-- EXERCISE OBJECTIVE --
With "generations" as the search word, show every line of the material that has it.

-- PROVIDED DATA --
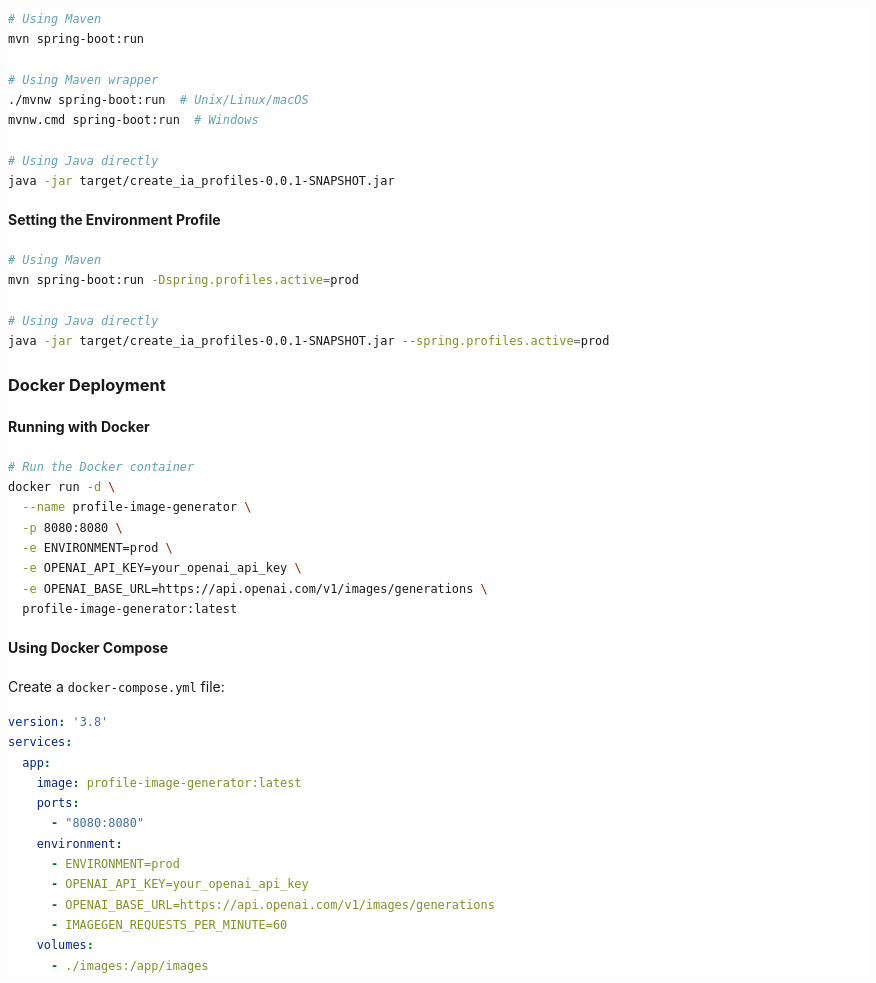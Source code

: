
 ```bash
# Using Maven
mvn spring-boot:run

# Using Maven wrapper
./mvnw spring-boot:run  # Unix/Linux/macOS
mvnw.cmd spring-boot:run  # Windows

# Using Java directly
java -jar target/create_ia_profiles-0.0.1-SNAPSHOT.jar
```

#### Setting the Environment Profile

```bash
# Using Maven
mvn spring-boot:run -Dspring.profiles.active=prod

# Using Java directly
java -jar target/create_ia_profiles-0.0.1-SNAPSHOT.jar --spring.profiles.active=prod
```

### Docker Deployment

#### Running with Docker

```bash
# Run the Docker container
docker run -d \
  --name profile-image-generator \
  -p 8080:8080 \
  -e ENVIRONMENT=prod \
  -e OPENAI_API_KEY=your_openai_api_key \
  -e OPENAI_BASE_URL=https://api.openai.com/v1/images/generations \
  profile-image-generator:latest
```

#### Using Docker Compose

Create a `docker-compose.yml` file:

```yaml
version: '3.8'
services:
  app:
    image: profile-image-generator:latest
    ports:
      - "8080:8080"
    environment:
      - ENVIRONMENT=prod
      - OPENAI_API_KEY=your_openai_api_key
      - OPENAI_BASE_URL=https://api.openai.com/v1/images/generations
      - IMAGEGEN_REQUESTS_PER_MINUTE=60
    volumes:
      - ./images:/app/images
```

-- RESULT OF THIS EXERCISE --
  -e OPENAI_BASE_URL=https://api.openai.com/v1/images/generations \
      - OPENAI_BASE_URL=https://api.openai.com/v1/images/generations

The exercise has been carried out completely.